The euro strengthened against its most major counterparts in the European session on Wednesday, as Eurozone inflation improved in June, dashing hopes for an imminent rate cut by the European Central Bank.
Final data from Eurostat showed that consumer prices rose by a revised 1.3 percent year-on-year in June, slightly faster than the 1.2 percent rise in May. The flash estimate showed a steady growth of 1.2 percent in June.
Core inflation that excludes energy, food, alcohol and tobacco, increased to 1.1 percent, as initially estimated, from 0.8 percent in May.

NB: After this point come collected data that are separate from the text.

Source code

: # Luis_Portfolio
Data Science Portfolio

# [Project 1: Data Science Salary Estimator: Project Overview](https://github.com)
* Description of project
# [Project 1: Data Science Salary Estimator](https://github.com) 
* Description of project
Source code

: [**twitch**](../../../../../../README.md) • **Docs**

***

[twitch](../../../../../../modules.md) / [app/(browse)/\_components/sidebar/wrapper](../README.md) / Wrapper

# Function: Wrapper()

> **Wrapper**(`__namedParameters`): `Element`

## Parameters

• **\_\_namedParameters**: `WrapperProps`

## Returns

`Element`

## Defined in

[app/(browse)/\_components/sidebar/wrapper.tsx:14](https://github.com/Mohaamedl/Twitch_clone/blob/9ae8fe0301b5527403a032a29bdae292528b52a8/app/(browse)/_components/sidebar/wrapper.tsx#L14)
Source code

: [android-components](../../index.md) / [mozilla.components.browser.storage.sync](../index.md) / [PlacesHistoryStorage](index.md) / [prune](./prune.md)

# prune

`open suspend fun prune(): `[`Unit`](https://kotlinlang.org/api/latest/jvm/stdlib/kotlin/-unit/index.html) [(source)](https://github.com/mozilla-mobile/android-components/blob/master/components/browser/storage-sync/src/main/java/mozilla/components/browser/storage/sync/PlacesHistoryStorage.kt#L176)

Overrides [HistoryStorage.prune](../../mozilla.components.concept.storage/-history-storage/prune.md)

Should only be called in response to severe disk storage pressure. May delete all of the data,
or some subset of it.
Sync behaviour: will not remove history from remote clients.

Separate data showed that Eurozone construction output declined for the third straight month in May.
Construction output fell 0.3 percent month-on-month in May, smaller than the 1.7 percent decrease seen in April. This was the third consecutive decline in production.
Meanwhile, European shares dropped as trade worries resurfaced and investors awaited cues from the U.S. earnings season.
Robust U.S. retail sales data released overnight helped lower expectations of an interest rate cut by the U.S. Federal Reserve.
The euro held steady against its major rivals in the Asian session, barring the yen.
The euro climbed to 1.1222 against the greenback, from an early 8-day low of 1.1200. The euro is likely to find resistance around the 1.14 level.
The euro strengthened to a 5-day high of 1.1111 against the franc, from Tuesday's closing value of 1.1074. The next possible resistance for the euro is seen around the 1.13 level.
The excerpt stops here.